| EXERCISE DETAILS |
Across these entries, how many lines contain the word "white"? Answer with only the number.
———
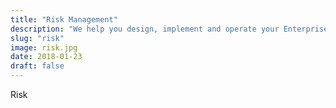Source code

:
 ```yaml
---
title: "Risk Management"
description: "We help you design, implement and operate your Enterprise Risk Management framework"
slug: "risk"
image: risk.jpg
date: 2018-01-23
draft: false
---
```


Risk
———
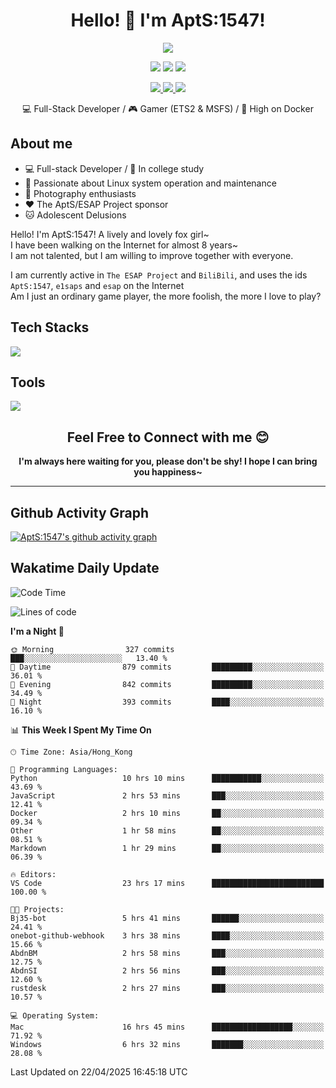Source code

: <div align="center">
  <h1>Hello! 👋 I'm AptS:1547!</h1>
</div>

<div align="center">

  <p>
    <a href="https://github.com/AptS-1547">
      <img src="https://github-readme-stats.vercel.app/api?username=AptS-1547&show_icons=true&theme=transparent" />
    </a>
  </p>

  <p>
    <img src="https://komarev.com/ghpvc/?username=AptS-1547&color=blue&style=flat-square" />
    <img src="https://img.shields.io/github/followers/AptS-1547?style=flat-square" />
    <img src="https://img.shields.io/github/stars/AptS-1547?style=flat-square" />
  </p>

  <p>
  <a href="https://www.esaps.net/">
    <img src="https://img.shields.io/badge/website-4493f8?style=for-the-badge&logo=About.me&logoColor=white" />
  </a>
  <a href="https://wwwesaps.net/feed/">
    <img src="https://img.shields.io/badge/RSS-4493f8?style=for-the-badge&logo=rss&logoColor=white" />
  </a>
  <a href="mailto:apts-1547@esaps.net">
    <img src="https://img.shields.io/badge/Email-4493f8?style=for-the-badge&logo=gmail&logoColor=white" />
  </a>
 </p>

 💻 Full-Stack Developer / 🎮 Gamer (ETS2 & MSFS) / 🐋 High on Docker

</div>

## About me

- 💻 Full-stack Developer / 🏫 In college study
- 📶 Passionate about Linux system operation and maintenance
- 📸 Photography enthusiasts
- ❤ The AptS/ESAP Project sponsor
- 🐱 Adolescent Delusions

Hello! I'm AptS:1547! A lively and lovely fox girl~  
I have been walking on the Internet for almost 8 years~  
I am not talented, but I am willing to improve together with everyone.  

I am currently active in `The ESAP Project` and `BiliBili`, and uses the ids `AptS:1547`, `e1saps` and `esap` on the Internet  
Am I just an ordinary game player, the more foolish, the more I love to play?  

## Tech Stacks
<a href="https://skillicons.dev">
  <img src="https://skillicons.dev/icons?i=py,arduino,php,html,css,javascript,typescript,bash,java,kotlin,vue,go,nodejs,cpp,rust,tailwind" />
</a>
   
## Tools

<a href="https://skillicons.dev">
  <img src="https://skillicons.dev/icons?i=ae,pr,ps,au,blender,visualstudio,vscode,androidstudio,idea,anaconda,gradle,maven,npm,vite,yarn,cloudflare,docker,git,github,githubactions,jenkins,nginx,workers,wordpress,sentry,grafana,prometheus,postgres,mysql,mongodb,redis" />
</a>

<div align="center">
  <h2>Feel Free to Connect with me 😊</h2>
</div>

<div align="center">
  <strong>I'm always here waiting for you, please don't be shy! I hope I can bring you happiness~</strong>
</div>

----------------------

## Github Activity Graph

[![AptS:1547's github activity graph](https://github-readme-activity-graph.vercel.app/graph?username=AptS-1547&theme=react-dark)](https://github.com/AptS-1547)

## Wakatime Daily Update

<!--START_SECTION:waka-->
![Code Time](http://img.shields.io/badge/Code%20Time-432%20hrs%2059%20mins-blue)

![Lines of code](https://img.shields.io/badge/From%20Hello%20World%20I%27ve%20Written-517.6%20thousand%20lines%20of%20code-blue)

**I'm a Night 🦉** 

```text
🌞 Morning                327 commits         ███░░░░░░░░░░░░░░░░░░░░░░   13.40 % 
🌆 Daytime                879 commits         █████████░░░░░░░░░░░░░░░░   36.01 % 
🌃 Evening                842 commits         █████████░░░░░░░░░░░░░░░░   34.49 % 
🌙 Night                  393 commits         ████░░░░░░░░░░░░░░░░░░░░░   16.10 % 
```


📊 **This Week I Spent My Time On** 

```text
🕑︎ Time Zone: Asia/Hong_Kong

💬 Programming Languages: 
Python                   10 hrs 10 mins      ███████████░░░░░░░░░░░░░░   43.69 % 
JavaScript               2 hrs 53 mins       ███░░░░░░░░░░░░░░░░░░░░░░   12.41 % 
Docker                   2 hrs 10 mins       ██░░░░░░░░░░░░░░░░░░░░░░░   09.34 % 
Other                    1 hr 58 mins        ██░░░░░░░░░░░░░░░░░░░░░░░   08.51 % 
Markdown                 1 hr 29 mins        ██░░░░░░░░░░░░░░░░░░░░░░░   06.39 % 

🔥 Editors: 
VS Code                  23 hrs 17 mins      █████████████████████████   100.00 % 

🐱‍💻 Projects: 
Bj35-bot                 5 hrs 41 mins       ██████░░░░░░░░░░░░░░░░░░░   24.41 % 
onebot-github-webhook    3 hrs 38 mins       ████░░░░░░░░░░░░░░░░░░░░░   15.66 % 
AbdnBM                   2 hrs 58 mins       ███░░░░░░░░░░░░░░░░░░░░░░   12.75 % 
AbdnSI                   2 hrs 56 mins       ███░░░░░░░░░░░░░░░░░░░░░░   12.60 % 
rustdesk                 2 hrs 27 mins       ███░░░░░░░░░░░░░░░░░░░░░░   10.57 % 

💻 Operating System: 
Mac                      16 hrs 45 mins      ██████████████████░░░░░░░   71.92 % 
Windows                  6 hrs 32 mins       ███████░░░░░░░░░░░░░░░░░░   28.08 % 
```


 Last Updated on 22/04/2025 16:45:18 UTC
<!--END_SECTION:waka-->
———
| RESULT |
3